How can sponsors of sweepstakes, contests and drawings minimize their risk of legal liability?
In order to compete in the Marathon, those who do not meet certain guaranteed entry criteria (e.g., donating time or money to designated charities or running a qualifying time in another race) must apply for a general entry drawing (the “Drawing”). According to court documents filed by the Plaintiffs, in order to enter the Drawing, prospective runners are required to pay Road Runners a non-refundable “processing fee” of $11. The Plaintiffs allege that over 80,000 prospective runners have participated in the Drawing since 2010, and that fewer than 18% of the Drawing participants won a spot in the Marathon.
Charles Konopa of Salt Lake County, Utah paid the $11 fee to enter the 2014 Drawing but did not win. Likewise, Utah County resident Matthew Clark was passed over for the Marathons held in 2011 and 2015 after entering the Drawing and paying the same fee. According to the Plaintiffs, Road Runners retains all such entry fees.
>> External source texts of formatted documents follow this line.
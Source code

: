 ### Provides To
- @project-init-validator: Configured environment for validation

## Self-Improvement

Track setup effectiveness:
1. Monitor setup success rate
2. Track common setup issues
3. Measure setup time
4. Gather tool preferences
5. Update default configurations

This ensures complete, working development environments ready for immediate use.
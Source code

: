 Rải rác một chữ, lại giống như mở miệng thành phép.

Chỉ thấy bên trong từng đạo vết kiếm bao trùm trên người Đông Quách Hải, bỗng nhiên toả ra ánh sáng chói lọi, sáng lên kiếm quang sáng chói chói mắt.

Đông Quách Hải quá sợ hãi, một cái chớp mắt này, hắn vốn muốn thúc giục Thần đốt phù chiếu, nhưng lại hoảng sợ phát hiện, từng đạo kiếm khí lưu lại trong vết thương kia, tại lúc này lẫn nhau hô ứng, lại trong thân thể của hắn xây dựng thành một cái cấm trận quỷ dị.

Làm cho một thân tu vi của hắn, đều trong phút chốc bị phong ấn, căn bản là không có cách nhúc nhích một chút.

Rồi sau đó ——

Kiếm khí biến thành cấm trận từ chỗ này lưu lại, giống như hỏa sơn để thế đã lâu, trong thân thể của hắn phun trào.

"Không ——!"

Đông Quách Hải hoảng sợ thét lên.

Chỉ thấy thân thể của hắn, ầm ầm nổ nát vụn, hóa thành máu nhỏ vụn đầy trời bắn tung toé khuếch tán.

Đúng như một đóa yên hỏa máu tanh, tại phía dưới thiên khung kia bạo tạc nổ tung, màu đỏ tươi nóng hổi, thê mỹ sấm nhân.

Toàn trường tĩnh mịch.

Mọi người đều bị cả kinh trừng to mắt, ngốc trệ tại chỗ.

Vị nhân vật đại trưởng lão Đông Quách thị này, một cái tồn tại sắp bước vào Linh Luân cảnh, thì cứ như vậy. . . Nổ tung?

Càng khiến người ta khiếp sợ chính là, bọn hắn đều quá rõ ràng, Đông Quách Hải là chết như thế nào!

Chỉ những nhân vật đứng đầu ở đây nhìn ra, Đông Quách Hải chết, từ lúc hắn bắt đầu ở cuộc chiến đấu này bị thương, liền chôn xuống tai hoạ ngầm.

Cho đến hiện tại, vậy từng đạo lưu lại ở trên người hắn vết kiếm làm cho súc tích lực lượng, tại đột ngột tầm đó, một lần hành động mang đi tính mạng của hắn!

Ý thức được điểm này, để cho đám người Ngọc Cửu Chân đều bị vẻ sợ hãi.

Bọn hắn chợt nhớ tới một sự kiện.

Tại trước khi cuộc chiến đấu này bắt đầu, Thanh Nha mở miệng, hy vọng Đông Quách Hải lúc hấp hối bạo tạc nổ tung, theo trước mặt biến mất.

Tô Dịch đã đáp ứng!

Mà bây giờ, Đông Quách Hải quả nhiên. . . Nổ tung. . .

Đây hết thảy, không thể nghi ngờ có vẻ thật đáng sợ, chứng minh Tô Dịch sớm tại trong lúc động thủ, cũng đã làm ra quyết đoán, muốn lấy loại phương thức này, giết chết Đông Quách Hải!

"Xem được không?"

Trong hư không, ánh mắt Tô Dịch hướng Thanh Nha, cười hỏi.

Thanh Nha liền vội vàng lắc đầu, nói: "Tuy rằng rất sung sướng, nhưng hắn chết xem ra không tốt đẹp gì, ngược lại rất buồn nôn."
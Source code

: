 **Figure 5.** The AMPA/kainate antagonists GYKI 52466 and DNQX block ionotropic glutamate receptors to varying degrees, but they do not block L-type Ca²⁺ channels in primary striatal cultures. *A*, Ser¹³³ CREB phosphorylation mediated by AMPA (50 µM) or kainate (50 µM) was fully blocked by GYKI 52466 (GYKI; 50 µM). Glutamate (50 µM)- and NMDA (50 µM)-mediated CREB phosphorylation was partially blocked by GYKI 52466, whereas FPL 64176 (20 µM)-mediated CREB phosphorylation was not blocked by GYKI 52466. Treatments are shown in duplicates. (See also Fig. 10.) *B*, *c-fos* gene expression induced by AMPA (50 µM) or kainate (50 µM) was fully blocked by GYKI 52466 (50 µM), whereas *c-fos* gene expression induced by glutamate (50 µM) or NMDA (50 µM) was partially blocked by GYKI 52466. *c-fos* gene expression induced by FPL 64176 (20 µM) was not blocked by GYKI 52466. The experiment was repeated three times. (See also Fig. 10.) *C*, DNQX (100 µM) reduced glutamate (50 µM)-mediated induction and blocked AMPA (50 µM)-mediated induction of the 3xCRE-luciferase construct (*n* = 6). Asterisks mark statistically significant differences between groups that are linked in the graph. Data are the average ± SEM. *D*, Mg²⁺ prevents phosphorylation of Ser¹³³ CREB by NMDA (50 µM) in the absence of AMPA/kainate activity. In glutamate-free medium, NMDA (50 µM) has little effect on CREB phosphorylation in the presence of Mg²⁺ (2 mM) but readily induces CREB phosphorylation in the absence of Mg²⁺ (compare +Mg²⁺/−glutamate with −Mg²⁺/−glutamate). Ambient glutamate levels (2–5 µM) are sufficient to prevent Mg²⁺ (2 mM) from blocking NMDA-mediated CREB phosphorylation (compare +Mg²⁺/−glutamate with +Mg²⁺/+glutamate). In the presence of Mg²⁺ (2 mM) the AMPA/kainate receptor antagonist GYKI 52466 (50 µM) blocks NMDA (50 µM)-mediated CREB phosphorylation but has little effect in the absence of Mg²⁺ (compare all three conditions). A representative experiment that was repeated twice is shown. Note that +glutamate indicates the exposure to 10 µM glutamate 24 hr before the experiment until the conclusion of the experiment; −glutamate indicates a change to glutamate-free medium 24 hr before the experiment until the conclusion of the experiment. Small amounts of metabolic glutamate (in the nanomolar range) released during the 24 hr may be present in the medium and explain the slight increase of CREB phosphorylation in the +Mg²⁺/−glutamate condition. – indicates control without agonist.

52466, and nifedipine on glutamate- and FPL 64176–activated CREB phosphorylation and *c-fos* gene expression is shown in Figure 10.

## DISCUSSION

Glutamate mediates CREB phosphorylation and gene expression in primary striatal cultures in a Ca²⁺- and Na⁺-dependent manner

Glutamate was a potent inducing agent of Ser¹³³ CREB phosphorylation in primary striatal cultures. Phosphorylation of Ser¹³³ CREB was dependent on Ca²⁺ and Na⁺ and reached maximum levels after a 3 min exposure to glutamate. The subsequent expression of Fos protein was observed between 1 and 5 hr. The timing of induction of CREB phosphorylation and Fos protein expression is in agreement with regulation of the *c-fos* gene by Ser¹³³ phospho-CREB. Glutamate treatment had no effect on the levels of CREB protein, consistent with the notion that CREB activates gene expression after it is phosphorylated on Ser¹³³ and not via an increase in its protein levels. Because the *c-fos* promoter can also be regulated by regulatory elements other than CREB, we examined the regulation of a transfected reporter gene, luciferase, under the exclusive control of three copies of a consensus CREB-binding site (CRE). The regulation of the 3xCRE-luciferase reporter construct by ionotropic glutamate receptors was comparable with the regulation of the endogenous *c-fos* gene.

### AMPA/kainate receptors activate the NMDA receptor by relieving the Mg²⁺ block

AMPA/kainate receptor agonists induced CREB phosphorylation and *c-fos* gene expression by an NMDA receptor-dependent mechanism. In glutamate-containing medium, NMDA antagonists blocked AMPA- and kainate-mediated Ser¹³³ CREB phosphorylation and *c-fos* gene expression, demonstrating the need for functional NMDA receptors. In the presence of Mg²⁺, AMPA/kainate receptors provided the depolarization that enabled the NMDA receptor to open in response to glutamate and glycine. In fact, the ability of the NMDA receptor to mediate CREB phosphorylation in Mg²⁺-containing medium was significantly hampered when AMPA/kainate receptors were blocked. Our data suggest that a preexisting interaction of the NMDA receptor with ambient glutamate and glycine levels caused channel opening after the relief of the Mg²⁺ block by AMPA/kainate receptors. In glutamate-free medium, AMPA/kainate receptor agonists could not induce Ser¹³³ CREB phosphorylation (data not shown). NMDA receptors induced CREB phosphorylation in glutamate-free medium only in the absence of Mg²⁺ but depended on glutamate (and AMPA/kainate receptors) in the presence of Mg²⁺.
Illegal Lottery Allegations
In the Complaint filed last Thursday with the U.S. District Court for the Southern District of New York, Konopa and Clark claim to represent all those who entered the Drawing in 2010, 2011, 2012, 2013, 2014 and/or 2015 and suffered damages as a result.
Much like in the IRONMAN Triathlon lawsuit that we covered last May, Konopa and Clark allege that Road Runners conducted an illegal lottery because each member of the class purportedly risked something of value (the entry fee) upon the outcome of a game of chance (the Drawing) for the opportunity to receive something of value (qualification to run in the Marathon). The Plaintiffs further allege that Road Runners organized and operated the Drawing without obtaining appropriate New York State and New York City regulatory approval.
The Complaint claims that the prospective Marathon runners have suffered damages of approximately $10.56 million dollars and further requests that the Court enjoin Road Runners from offering Drawings that are not compliant with New York State gaming laws.
Promotional Contests and Sweepstakes
Typically, contests and sweepstakes are deemed illegal lotteries if all of the following elements are present: (1) a prize awarded to the winner; (2) chance in determining the winner; and (3) consideration for entry in the game. Because the sweepstakes/drawing model is premised on the awarding of a prize through chance, consideration (typically monetary) is the element most frequently removed by allowing sweepstakes entrants to participate for free.
Keep Drawings Compliant with Applicable Law
When administered effectively, contests, sweepstakes and drawings can create a lot of buzz (and revenue) in connection with the promotion of a product or service. However, specific state and federal laws apply to such promotions. Non-compliant sweepstakes and contests could be deemed illegal lotteries, which would place such sponsors at risk of significant legal liability.